22112731911 Encyclopædia Britannica, Volume 18 — Morhof, Daniel Georg

MORHOF, DANIEL GEORG (1639–1691), German man of letters, was born at Wismar on the 6th of February 1639. He first studied jurisprudence and then literae humaniores at the university of Rostock, where his elegant Latin versification procured for him in 1660 the chair of poetry.
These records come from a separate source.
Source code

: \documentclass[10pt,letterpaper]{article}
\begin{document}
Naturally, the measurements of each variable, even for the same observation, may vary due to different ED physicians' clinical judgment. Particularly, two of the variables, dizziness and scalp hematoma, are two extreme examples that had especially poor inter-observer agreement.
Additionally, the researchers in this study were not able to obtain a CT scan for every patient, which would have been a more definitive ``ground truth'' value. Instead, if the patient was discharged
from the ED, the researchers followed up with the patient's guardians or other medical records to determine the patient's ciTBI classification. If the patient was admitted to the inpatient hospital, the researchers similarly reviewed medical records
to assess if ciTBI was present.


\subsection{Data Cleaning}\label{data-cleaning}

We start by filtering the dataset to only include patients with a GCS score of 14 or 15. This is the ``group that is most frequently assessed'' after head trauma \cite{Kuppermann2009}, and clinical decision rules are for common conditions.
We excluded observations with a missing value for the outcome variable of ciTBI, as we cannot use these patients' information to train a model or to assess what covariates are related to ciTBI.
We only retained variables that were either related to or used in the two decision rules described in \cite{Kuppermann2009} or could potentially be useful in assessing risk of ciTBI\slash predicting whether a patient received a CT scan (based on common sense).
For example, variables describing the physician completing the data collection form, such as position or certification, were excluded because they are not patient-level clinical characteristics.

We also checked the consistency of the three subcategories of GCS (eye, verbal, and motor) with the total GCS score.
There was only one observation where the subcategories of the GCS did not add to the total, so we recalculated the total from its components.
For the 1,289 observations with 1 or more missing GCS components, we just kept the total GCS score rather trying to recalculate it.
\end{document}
In 1665 he went to the new university of Kiel as professor of eloquence and poetry; this chair he exchanged for that of history in 1673. He died at Lübeck on the 30th of July 1691. Of his numerous writings the most important are Unterricht von der deutschen Sprache und Poesie (1682, 3rd ed., 1718), the first attempt in Germany at a systematic survey of European literature, and Polyhistor, sive de auctorum notitia et rerum commentarii (Lübeck, 1688, not completed till 1707; 4th ed., 1747), a kind of encyclopaedia of the knowledge and learning of his time.

See Eymer, Morhof und sein Polyhistor (in the Xenia Austriaca, Vienna, 1893); and biography by R. v. Liliencron in Allgem. Deutsche Biographie (1885).